» **Problem statement**
Show every line from the data below that includes "Diego".

» **Information provided**

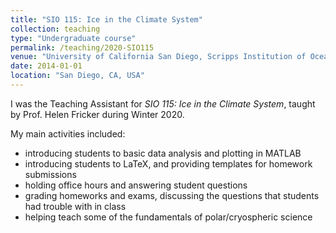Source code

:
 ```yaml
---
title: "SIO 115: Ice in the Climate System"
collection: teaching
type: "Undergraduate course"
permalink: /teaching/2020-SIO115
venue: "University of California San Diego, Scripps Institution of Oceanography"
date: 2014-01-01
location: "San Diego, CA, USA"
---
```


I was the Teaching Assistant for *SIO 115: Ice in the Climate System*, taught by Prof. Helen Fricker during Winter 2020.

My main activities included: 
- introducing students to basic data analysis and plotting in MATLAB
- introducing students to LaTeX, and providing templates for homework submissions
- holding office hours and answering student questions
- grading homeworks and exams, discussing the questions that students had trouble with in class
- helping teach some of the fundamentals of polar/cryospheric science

» **Solution to the exercise**
venue: "University of California San Diego, Scripps Institution of Oceanography"
location: "San Diego, CA, USA"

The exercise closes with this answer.